=== What you need to do ===
Return the entire listing, word for word.

=== Study material ===

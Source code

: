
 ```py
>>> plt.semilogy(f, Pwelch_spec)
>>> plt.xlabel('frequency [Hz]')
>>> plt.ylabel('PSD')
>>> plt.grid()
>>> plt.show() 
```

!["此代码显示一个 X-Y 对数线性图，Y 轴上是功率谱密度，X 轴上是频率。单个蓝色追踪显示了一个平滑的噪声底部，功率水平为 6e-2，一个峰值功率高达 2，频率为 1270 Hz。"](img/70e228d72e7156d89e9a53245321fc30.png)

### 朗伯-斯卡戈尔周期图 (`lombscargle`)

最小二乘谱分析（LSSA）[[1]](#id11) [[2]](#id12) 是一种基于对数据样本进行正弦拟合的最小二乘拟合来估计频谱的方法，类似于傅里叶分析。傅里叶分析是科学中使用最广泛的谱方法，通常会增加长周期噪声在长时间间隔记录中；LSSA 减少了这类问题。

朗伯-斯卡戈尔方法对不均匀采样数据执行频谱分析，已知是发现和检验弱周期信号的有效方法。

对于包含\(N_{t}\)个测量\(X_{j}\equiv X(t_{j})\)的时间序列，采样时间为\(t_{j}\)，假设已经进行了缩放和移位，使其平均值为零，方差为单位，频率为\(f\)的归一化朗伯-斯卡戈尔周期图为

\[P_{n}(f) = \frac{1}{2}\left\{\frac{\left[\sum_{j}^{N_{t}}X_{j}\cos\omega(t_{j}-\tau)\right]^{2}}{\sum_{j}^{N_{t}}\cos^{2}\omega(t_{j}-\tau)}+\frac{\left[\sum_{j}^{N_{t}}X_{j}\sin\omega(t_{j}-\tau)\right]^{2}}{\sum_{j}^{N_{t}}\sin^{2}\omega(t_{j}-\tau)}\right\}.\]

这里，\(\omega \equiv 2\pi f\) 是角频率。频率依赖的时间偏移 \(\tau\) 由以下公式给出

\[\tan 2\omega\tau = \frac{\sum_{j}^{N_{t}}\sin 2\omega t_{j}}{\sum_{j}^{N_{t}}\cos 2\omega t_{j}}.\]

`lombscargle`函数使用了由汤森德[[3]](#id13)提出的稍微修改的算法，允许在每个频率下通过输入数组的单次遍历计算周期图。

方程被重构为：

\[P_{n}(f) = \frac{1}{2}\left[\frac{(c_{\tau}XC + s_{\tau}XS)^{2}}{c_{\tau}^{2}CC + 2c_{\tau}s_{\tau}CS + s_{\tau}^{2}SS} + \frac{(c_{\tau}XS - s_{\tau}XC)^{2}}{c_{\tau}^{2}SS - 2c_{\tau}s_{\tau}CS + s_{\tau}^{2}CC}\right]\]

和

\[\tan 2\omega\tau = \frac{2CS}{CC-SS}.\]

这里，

=== Answer ===
Source code

:
 ```py
>>> plt.semilogy(f, Pwelch_spec)
>>> plt.xlabel('frequency [Hz]')
>>> plt.ylabel('PSD')
>>> plt.grid()
>>> plt.show() 
```

!["此代码显示一个 X-Y 对数线性图，Y 轴上是功率谱密度，X 轴上是频率。单个蓝色追踪显示了一个平滑的噪声底部，功率水平为 6e-2，一个峰值功率高达 2，频率为 1270 Hz。"](img/70e228d72e7156d89e9a53245321fc30.png)

### 朗伯-斯卡戈尔周期图 (`lombscargle`)

最小二乘谱分析（LSSA）[[1]](#id11) [[2]](#id12) 是一种基于对数据样本进行正弦拟合的最小二乘拟合来估计频谱的方法，类似于傅里叶分析。傅里叶分析是科学中使用最广泛的谱方法，通常会增加长周期噪声在长时间间隔记录中；LSSA 减少了这类问题。

朗伯-斯卡戈尔方法对不均匀采样数据执行频谱分析，已知是发现和检验弱周期信号的有效方法。

对于包含\(N_{t}\)个测量\(X_{j}\equiv X(t_{j})\)的时间序列，采样时间为\(t_{j}\)，假设已经进行了缩放和移位，使其平均值为零，方差为单位，频率为\(f\)的归一化朗伯-斯卡戈尔周期图为

\[P_{n}(f) = \frac{1}{2}\left\{\frac{\left[\sum_{j}^{N_{t}}X_{j}\cos\omega(t_{j}-\tau)\right]^{2}}{\sum_{j}^{N_{t}}\cos^{2}\omega(t_{j}-\tau)}+\frac{\left[\sum_{j}^{N_{t}}X_{j}\sin\omega(t_{j}-\tau)\right]^{2}}{\sum_{j}^{N_{t}}\sin^{2}\omega(t_{j}-\tau)}\right\}.\]

这里，\(\omega \equiv 2\pi f\) 是角频率。频率依赖的时间偏移 \(\tau\) 由以下公式给出

\[\tan 2\omega\tau = \frac{\sum_{j}^{N_{t}}\sin 2\omega t_{j}}{\sum_{j}^{N_{t}}\cos 2\omega t_{j}}.\]

`lombscargle`函数使用了由汤森德[[3]](#id13)提出的稍微修改的算法，允许在每个频率下通过输入数组的单次遍历计算周期图。

方程被重构为：

\[P_{n}(f) = \frac{1}{2}\left[\frac{(c_{\tau}XC + s_{\tau}XS)^{2}}{c_{\tau}^{2}CC + 2c_{\tau}s_{\tau}CS + s_{\tau}^{2}SS} + \frac{(c_{\tau}XS - s_{\tau}XC)^{2}}{c_{\tau}^{2}SS - 2c_{\tau}s_{\tau}CS + s_{\tau}^{2}CC}\right]\]

和

\[\tan 2\omega\tau = \frac{2CS}{CC-SS}.\]

这里，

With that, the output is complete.